Bitcoin Whales are looking to manipulate the market. Therefore, they sell their coins and buy them in lower prices. Ordinary traders use certain tools such as RSI in their analysis. The problem is that when everyone uses the same tools, whales make profit by prediction of the micro investors’ behavior. Thus, if you want to pass the whales ahead, you must use something more than a common technical analysis. Here, we want to discuss how to analyze Bitcoin Whales Behavior.
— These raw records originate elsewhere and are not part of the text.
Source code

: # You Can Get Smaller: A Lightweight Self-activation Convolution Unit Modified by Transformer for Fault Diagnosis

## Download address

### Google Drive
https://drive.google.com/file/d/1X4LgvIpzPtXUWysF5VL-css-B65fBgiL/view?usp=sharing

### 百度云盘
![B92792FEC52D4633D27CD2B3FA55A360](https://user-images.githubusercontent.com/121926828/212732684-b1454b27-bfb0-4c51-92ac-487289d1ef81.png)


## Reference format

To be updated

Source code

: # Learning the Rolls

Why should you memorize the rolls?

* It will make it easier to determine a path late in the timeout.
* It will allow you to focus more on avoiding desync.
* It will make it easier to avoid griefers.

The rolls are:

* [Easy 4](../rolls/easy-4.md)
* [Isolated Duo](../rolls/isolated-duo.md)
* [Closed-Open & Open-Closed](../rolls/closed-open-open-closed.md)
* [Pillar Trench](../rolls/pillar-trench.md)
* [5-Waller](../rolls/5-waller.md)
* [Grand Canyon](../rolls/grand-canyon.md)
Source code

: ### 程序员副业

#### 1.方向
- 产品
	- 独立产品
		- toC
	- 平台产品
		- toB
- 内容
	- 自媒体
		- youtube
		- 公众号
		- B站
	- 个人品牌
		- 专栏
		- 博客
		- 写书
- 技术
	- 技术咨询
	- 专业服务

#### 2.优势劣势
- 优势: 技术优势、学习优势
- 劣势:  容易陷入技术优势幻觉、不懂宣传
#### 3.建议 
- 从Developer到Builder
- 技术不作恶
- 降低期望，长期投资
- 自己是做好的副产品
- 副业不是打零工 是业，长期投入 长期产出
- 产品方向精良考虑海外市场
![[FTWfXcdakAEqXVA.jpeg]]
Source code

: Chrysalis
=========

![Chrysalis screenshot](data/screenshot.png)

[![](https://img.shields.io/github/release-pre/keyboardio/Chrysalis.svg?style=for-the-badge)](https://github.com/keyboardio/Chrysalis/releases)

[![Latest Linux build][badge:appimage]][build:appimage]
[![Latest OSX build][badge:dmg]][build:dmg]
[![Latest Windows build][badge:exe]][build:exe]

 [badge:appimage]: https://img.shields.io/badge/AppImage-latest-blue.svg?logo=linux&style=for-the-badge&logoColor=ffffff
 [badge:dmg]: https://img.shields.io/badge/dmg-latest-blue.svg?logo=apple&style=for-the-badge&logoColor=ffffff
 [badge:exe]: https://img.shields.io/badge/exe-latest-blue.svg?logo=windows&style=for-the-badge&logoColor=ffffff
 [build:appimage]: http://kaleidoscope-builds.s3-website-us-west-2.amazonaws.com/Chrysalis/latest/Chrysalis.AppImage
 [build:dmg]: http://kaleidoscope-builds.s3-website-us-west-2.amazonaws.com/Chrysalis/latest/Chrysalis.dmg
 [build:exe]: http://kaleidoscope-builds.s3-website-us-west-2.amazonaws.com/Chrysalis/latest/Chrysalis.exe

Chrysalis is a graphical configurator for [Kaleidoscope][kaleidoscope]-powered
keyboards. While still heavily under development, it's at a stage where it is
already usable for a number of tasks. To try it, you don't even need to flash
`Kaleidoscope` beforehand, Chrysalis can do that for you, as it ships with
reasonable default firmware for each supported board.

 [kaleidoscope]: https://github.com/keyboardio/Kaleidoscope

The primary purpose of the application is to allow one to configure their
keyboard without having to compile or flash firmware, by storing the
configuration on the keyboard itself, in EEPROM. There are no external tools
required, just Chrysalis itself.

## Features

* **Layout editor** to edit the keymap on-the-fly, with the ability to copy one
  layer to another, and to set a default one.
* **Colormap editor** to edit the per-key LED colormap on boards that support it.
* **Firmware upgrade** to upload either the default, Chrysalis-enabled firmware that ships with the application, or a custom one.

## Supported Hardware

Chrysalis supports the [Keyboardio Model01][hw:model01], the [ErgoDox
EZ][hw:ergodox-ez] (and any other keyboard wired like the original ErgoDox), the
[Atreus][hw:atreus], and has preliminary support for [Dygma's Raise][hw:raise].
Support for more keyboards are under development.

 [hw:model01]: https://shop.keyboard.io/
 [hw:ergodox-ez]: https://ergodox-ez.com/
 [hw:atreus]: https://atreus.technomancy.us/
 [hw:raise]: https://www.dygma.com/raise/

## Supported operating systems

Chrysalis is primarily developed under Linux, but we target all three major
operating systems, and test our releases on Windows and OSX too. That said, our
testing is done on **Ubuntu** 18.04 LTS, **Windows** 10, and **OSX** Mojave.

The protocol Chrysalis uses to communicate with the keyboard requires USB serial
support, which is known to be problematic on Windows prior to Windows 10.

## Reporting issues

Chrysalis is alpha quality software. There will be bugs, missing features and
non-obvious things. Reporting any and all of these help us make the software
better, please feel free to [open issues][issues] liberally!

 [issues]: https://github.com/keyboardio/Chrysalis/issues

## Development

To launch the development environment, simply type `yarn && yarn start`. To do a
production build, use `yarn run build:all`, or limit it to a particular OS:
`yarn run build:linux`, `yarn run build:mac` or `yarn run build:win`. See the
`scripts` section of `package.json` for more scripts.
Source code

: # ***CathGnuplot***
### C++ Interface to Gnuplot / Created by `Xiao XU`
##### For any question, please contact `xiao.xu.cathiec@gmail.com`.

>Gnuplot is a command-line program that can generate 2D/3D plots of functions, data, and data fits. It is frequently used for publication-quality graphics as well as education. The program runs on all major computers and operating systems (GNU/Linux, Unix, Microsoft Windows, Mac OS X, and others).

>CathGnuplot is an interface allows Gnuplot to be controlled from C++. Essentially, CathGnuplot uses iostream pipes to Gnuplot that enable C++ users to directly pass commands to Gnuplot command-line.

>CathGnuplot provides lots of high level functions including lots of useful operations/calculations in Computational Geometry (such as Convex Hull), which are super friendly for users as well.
Bitcoin Whales Behavior Analysis
One of the useful tools used to monitor the whales’ behavior is the twitter account – Whale_alert. This account provides data related to transfer of coins like Bitcoin and stablecoins. These types of data include transfer of coins from wallets to exchanges and vice versa. For example, when someone has sent crypto from a wallet to an exchange, he probably wants to sell that crypto. If the transaction size is minor, that does not matter. Otherwise, it can make the price decline noticeably.
You may have known what we have discussed so far. But there are multiple factors that can make whales’ movements as misleading signal. For example, how much must a transaction size be in order to be known as a whale move? The answer to this question varies depending on the tracking tool that is used. As an example, Whale_alert provides reports, which worth as much as $1 million. However, this is not an amount, which would affect the market price. On the other hand, some of altcoins would be affected through small amounts.
Consequently, users must utilize other tools and know how to interpret them. HODL Waves is a useful tool for Bitcoin whales behavior analysis, which is provided by Glassnode for free.